What the task requires: Repeat exactly the lines of the entries below from the one with "in version 0.5." through the one with "list of servers.", both ends included, and nothing else.

───── Information supplied

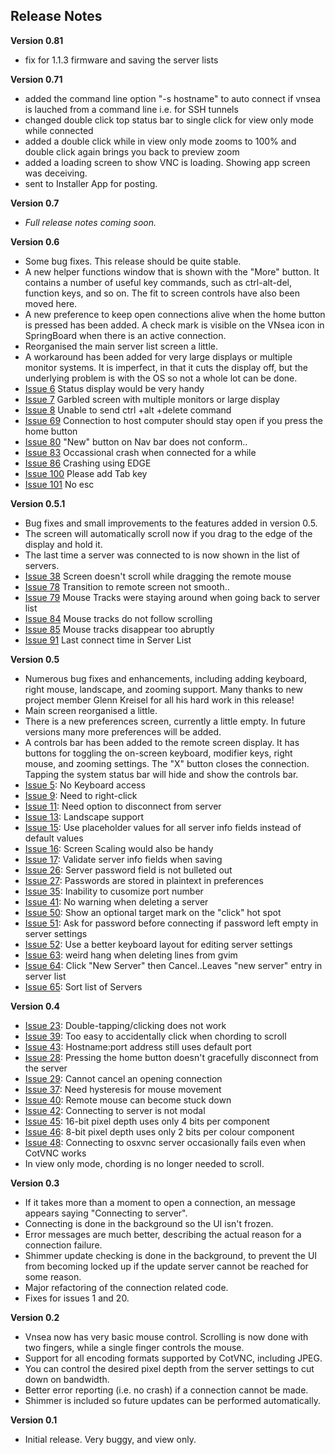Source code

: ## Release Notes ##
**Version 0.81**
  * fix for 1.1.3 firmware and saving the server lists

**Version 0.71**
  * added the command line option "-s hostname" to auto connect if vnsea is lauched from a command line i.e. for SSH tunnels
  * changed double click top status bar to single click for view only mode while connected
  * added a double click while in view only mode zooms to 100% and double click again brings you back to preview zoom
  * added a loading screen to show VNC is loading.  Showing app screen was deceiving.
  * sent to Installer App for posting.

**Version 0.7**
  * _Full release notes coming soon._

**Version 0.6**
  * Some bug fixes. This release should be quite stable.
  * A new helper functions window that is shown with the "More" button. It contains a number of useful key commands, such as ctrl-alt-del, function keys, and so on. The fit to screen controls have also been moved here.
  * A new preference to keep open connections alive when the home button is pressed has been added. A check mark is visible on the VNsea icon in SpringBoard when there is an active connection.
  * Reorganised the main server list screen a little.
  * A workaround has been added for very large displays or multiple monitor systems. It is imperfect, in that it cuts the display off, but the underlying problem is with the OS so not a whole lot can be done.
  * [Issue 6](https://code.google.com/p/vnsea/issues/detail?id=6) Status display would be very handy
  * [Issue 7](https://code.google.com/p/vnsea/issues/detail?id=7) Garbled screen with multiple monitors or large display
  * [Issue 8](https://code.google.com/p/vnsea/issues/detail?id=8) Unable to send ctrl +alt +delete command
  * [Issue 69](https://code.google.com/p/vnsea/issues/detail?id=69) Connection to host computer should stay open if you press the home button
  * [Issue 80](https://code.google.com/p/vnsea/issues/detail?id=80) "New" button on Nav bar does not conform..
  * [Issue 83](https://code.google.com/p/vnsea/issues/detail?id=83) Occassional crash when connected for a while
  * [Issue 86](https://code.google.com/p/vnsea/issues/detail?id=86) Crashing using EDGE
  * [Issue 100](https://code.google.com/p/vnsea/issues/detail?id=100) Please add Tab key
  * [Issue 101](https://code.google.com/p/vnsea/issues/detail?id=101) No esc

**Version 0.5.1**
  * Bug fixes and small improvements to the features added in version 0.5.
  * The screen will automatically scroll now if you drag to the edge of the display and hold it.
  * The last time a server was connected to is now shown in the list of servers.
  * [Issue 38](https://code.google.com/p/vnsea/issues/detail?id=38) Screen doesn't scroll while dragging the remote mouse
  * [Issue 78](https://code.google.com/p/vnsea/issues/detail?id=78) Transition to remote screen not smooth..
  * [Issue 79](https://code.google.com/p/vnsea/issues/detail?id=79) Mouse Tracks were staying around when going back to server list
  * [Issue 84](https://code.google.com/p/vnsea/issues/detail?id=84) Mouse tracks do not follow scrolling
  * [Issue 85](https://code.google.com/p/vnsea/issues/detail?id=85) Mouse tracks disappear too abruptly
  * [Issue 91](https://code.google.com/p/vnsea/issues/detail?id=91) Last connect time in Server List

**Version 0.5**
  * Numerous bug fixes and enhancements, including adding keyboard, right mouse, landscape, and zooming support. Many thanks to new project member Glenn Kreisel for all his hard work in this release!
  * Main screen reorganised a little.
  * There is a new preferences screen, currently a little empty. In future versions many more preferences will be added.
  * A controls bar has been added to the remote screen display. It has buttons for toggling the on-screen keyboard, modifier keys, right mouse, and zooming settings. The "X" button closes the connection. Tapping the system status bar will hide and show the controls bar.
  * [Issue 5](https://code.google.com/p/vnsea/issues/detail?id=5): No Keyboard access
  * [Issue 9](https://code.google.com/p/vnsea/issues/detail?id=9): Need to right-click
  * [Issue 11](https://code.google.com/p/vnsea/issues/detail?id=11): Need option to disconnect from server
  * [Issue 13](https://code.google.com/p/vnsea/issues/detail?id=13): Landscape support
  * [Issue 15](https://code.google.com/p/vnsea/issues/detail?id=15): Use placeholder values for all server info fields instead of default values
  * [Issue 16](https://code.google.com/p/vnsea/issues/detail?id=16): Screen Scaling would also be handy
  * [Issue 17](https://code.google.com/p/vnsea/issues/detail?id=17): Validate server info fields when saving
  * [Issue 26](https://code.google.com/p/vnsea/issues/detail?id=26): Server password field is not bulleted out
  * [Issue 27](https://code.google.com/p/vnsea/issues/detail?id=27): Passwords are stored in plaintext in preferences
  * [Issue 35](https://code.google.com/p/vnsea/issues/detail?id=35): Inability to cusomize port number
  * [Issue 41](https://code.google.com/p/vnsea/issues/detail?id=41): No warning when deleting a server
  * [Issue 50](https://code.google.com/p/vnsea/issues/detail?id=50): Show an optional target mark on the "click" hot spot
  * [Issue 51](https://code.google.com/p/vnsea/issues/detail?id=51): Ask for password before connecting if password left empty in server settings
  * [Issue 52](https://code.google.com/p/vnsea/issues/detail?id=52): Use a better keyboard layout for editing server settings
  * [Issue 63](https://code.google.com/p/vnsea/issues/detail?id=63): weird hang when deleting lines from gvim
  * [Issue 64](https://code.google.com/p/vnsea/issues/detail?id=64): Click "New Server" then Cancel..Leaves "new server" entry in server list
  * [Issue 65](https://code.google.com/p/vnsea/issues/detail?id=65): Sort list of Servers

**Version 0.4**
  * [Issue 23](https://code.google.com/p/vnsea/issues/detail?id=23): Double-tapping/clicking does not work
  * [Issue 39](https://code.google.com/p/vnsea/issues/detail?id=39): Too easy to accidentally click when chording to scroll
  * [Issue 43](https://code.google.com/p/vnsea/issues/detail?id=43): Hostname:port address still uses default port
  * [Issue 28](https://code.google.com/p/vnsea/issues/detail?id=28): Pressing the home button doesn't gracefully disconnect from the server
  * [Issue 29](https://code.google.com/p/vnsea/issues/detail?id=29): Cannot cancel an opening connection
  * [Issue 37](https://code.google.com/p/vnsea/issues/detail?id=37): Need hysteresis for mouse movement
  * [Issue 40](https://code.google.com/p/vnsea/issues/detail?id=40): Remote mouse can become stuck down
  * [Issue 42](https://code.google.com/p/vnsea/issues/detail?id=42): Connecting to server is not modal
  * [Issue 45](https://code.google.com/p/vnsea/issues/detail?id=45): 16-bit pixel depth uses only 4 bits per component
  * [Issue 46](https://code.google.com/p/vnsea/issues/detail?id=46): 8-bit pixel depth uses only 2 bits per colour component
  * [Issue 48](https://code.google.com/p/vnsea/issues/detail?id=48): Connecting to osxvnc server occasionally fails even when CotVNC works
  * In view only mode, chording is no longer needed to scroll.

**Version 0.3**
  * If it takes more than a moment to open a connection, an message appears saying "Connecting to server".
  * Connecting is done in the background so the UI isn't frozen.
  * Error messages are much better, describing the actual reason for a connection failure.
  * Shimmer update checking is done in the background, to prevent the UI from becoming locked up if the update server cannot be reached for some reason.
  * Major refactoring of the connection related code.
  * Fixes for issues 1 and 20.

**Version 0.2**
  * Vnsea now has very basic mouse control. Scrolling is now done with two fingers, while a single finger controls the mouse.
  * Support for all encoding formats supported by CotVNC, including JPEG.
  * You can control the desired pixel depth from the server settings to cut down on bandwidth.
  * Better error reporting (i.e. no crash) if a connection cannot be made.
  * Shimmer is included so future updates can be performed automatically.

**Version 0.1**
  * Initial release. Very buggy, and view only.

──────────
───── Information supplied

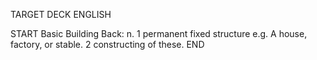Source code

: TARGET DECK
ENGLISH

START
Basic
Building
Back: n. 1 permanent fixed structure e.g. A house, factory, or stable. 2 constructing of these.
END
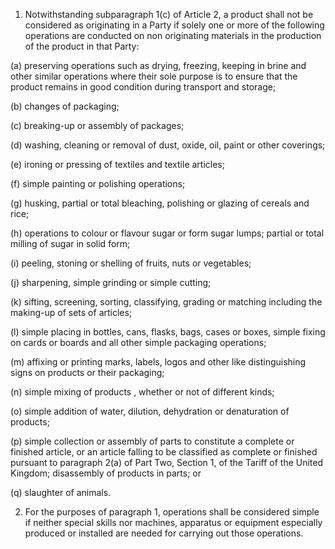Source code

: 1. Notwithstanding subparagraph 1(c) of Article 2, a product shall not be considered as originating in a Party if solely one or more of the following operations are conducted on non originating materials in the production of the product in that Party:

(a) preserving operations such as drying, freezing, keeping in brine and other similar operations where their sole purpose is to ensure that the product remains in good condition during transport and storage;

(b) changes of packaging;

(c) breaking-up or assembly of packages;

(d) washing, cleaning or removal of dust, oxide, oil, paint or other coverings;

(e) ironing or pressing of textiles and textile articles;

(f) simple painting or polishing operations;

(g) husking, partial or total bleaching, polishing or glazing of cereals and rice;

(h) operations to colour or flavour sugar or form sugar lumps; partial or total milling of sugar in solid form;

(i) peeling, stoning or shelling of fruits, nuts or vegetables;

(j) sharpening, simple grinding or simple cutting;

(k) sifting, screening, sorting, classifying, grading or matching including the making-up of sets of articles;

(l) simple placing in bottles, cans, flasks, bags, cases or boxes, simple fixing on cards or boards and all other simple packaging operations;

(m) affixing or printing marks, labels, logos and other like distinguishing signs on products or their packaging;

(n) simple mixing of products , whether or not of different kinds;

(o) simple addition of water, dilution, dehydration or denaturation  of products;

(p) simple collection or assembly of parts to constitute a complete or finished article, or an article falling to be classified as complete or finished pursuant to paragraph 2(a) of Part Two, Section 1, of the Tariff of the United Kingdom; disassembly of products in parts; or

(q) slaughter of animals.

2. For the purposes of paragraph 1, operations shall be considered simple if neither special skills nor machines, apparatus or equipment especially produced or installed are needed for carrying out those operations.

──────────

Solved exercise:
  * Bug fixes and small improvements to the features added in version 0.5.
  * The screen will automatically scroll now if you drag to the edge of the display and hold it.
  * The last time a server was connected to is now shown in the list of servers.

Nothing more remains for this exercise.